Remote surgery is no longer a futuristic concept—it is playing an increasingly vital role in healthcare services. By 2030, the global shortage of surgeons is projected to reach 4.5 million, with remote hospitals facing even greater challenges in attracting specialists. Against this backdrop, the technology that enables experts to perform surgeries remotely is transitioning from experimental exploration to an inevitable trend. This shift is primarily driven by three key developments:
1.Mature Network Infrastructure: 5G and low-latency backbone networks now enable real-time video collaboration across continents.
2.Advanced AI and Simulation Technologies: Surgeons can now train and validate systems in highly realistic virtual environments before entering the operating room.
3.Standardized Platforms Ready for Deployment: Developers no longer need to build custom workflows for integrating sensors, video, and robotics. Instead, they can develop based on shared infrastructure, significantly accelerating the R&D process.

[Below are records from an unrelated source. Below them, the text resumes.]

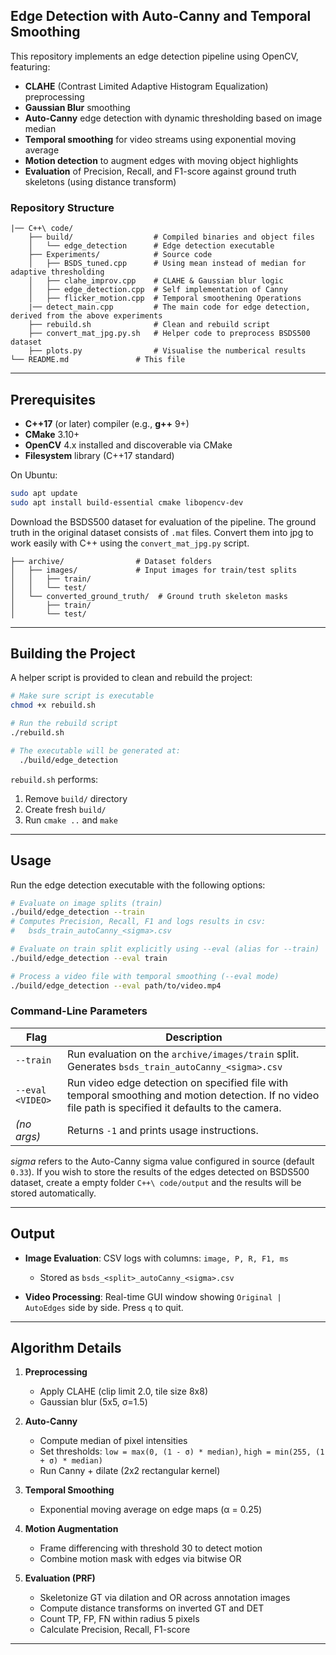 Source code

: ## Edge Detection with Auto-Canny and Temporal Smoothing

This repository implements an edge detection pipeline using OpenCV, featuring:

* **CLAHE** (Contrast Limited Adaptive Histogram Equalization) preprocessing
* **Gaussian Blur** smoothing
* **Auto-Canny** edge detection with dynamic thresholding based on image median
* **Temporal smoothing** for video streams using exponential moving average
* **Motion detection** to augment edges with moving object highlights
* **Evaluation** of Precision, Recall, and F1-score against ground truth skeletons (using distance transform)

### Repository Structure

```
|── C++\ code/ 
    ├── build/                  # Compiled binaries and object files
    │   └── edge_detection      # Edge detection executable
    ├── Experiments/            # Source code
    │   ├── BSDS_tuned.cpp      # Using mean instead of median for adaptive thresholding
    │   ├── clahe_improv.cpp    # CLAHE & Gaussian blur logic
    │   ├── edge_detection.cpp  # Self implementation of Canny
    │   ├── flicker_motion.cpp  # Temporal smoothening Operations
    |── detect_main.cpp         # The main code for edge detection, derived from the above experiments
    ├── rebuild.sh              # Clean and rebuild script
    ├── convert_mat_jpg.py.sh   # Helper code to preprocess BSDS500 dataset
    ├── plots.py                # Visualise the numberical results
└── README.md               # This file
```

---

## Prerequisites

* **C++17** (or later) compiler (e.g., **g++** 9+)
* **CMake** 3.10+
* **OpenCV** 4.x installed and discoverable via CMake
* **Filesystem** library (C++17 standard)

On Ubuntu:

```bash
sudo apt update
sudo apt install build-essential cmake libopencv-dev
```

Download the BSDS500 dataset for evaluation of the pipeline. The ground truth in the original dataset consists of `.mat` files. Convert them into jpg to work easily with C++ using the `convert_mat_jpg.py` script.
```
├── archive/                # Dataset folders
│   ├── images/             # Input images for train/test splits
│   │   ├── train/
│   │   └── test/
│   └── converted_ground_truth/  # Ground truth skeleton masks
│       ├── train/
│       └── test/
```
---

## Building the Project

A helper script is provided to clean and rebuild the project:

```bash
# Make sure script is executable
chmod +x rebuild.sh

# Run the rebuild script
./rebuild.sh

# The executable will be generated at:
  ./build/edge_detection
```

`rebuild.sh` performs:

1. Remove `build/` directory
2. Create fresh `build/`
3. Run `cmake ..` and `make`

---

## Usage

Run the edge detection executable with the following options:

```bash
# Evaluate on image splits (train)
./build/edge_detection --train
# Computes Precision, Recall, F1 and logs results in csv:
#   bsds_train_autoCanny_<sigma>.csv

# Evaluate on train split explicitly using --eval (alias for --train)
./build/edge_detection --eval train

# Process a video file with temporal smoothing (--eval mode)
./build/edge_detection --eval path/to/video.mp4
```

### Command-Line Parameters

| Flag             | Description                                                                                      |
| ---------------- | ------------------------------------------------------------------------------------------------ |
| `--train`        | Run evaluation on the `archive/images/train` split. Generates `bsds_train_autoCanny_<sigma>.csv` |
| `--eval <VIDEO>` | Run video edge detection on specified file with temporal smoothing and motion detection. If no video file path is specified it defaults to the camera.       |
| *(no args)*      | Returns `-1` and prints usage instructions.                                                      |

*sigma* refers to the Auto-Canny sigma value configured in source (default `0.33`).
If you wish to store the results of the edges detected on BSDS500 dataset, create a empty folder `C++\ code/output` and the results will be stored automatically.

---

## Output

* **Image Evaluation**: CSV logs with columns: `image, P, R, F1, ms`

  * Stored as `bsds_<split>_autoCanny_<sigma>.csv`

* **Video Processing**: Real-time GUI window showing `Original | AutoEdges` side by side. Press `q` to quit.

---

## Algorithm Details

1. **Preprocessing**

   * Apply CLAHE (clip limit 2.0, tile size 8x8)
   * Gaussian blur (5x5, σ=1.5)
2. **Auto-Canny**

   * Compute median of pixel intensities
   * Set thresholds: `low = max(0, (1 - σ) * median)`, `high = min(255, (1 + σ) * median)`
   * Run Canny + dilate (2x2 rectangular kernel)
3. **Temporal Smoothing**

   * Exponential moving average on edge maps (α = 0.25)
4. **Motion Augmentation**

   * Frame differencing with threshold 30 to detect motion
   * Combine motion mask with edges via bitwise OR
5. **Evaluation (PRF)**

   * Skeletonize GT via dilation and OR across annotation images
   * Compute distance transforms on inverted GT and DET
   * Count TP, FP, FN within radius 5 pixels
   * Calculate Precision, Recall, F1-score

---

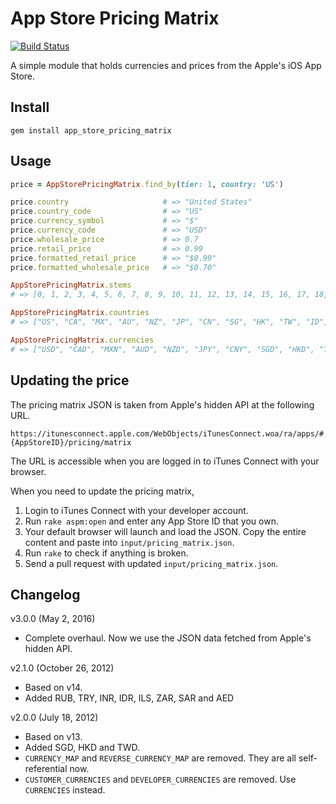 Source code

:App Store Pricing Matrix
========================

[![Build Status](https://secure.travis-ci.org/kenn/app_store_pricing_matrix.png)](http://travis-ci.org/kenn/app_store_pricing_matrix)

A simple module that holds currencies and prices from the Apple's iOS App Store.

Install
-------

    gem install app_store_pricing_matrix

Usage
-----

```ruby
price = AppStorePricingMatrix.find_by(tier: 1, country: 'US')

price.country                     # => "United States"
price.country_code                # => "US"
price.currency_symbol             # => "$"
price.currency_code               # => "USD"
price.wholesale_price             # => 0.7
price.retail_price                # => 0.99
price.formatted_retail_price      # => "$0.99"
price.formatted_wholesale_price   # => "$0.70"
```

```ruby
AppStorePricingMatrix.stems
# => [0, 1, 2, 3, 4, 5, 6, 7, 8, 9, 10, 11, 12, 13, 14, 15, 16, 17, 18, 19, 20, 21, 22, 23, 24, 25, 26, 27, 28, 29, 30, 31, 32, 33, 34, 35, 36, 37, 38, 39, 40, 41, 42, 43, 44, 45, 46, 47, 48, 49, 50, 51, 52, 53, 54, 55, 56, 57, 58, 59, 60, 61, 62, 63, 64, 65, 66, 67, 68, 69, 70, 71, 72, 73, 74, 75, 76, 77, 78, 79, 80, 81, 82, 83, 84, 85, 86, 87, 510, 530, 550, 560, 570, 580, 590]

AppStorePricingMatrix.countries
# => ["US", "CA", "MX", "AU", "NZ", "JP", "CN", "SG", "HK", "TW", "ID", "IN", "RU", "TR", "IL", "ZA", "SA", "AE", "GB", "DK", "SE", "CH", "NO", "LU", "MT", "CY", "DE", "FR", "AT", "BG", "EE", "SK", "BE", "CZ", "LV", "LT", "NL", "ES", "IT", "SI", "GR", "IE", "PL", "PT", "FI", "RO", "HU", "KR"]

AppStorePricingMatrix.currencies
# => ["USD", "CAD", "MXN", "AUD", "NZD", "JPY", "CNY", "SGD", "HKD", "TWD", "IDR", "INR", "RUB", "TRY", "ILS", "ZAR", "SAR", "AED", "GBP", "DKK", "SEK", "CHF", "NOK", "EUR"]
```

Updating the price
------------------

The pricing matrix JSON is taken from Apple's hidden API at the following URL.

```
https://itunesconnect.apple.com/WebObjects/iTunesConnect.woa/ra/apps/#{AppStoreID}/pricing/matrix
```

The URL is accessible when you are logged in to iTunes Connect with your browser.

When you need to update the pricing matrix,

1. Login to iTunes Connect with your developer account.
1. Run `rake aspm:open` and enter any App Store ID that you own.
1. Your default browser will launch and load the JSON. Copy the entire content and paste into `input/pricing_matrix.json`.
1. Run `rake` to check if anything is broken.
1. Send a pull request with updated `input/pricing_matrix.json`.

Changelog
---------

v3.0.0 (May 2, 2016)

* Complete overhaul. Now we use the JSON data fetched from Apple's hidden API.

v2.1.0 (October 26, 2012)

* Based on v14.
* Added RUB, TRY, INR, IDR, ILS, ZAR, SAR and AED

v2.0.0 (July 18, 2012)

* Based on v13.
* Added SGD, HKD and TWD.
* `CURRENCY_MAP` and `REVERSE_CURRENCY_MAP` are removed. They are all self-referential now.
* `CUSTOMER_CURRENCIES` and `DEVELOPER_CURRENCIES` are removed. Use `CURRENCIES` instead.

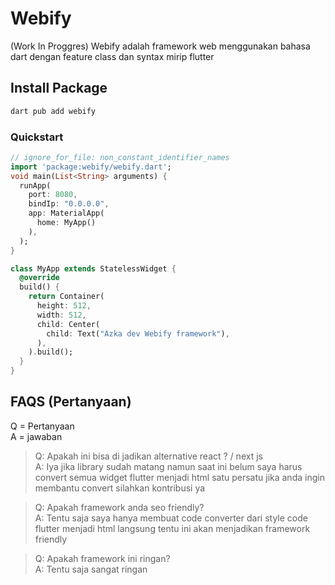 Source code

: # Webify

(Work In Proggres) Webify adalah framework web menggunakan bahasa dart dengan feature class dan syntax mirip flutter

## Install Package

```bash
dart pub add webify
```

### Quickstart

```dart
// ignore_for_file: non_constant_identifier_names
import 'package:webify/webify.dart';
void main(List<String> arguments) {
  runApp(
    port: 8080,
    bindIp: "0.0.0.0",
    app: MaterialApp(
      home: MyApp()
    ),
  );
}

class MyApp extends StatelessWidget {
  @override
  build() {
    return Container(
      height: 512,
      width: 512,
      child: Center(
        child: Text("Azka dev Webify framework"),
      ),
    ).build();
  }
}
```

## FAQS (Pertanyaan)
Q = Pertanyaan <br>
A = jawaban <br>
> Q: Apakah ini bisa di jadikan alternative react ? / next js<br> A: Iya jika library sudah matang namun saat ini belum saya harus convert semua widget flutter menjadi html satu persatu jika anda ingin membantu convert silahkan kontribusi ya <br>

> Q: Apakah framework anda seo friendly?<br> A: Tentu saja saya hanya membuat code converter dari style code flutter menjadi html langsung tentu ini akan menjadikan framework friendly<br>


> Q: Apakah framework ini ringan?<br> A: Tentu saja sangat ringan<br> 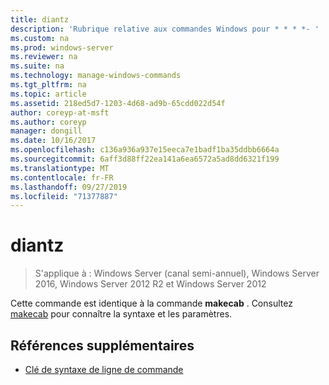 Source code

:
 ```yaml
---
title: diantz
description: 'Rubrique relative aux commandes Windows pour * * * *- '
ms.custom: na
ms.prod: windows-server
ms.reviewer: na
ms.suite: na
ms.technology: manage-windows-commands
ms.tgt_pltfrm: na
ms.topic: article
ms.assetid: 218ed5d7-1203-4d68-ad9b-65cdd022d54f
author: coreyp-at-msft
ms.author: coreyp
manager: dongill
ms.date: 10/16/2017
ms.openlocfilehash: c136a936a937e15eeca7e1badf1ba35ddbb6664a
ms.sourcegitcommit: 6aff3d88ff22ea141a6ea6572a5ad8dd6321f199
ms.translationtype: MT
ms.contentlocale: fr-FR
ms.lasthandoff: 09/27/2019
ms.locfileid: "71377887"
---
```

# <a name="diantz"></a>diantz

>S'applique à : Windows Server (canal semi-annuel), Windows Server 2016, Windows Server 2012 R2 et Windows Server 2012

Cette commande est identique à la commande **makecab** .
Consultez [makecab](makecab.md) pour connaître la syntaxe et les paramètres.
## <a name="additional-references"></a>Références supplémentaires
-   [Clé de syntaxe de ligne de commande](command-line-syntax-key.md)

However, remote surgery still faces several major technical challenges:
1.Ultra-low-latency video requirements for surgical precision
2.Reliable remote robotic control with haptic feedback
3.Seamless hardware integration across diverse solutions
This is where NVIDIA Isaac for Healthcare proves its value. It provides developers with a modular remote surgery workflow ready for immediate development, covering video and sensor streaming, robotic control, haptic feedback, and simulation capabilities. Developers can adapt, extend, and deploy it for both training and clinical scenarios.
In this article, we will introduce how the remote surgery workflow operates, how to get started, and why it is the fastest way to build the next generation of surgical robots.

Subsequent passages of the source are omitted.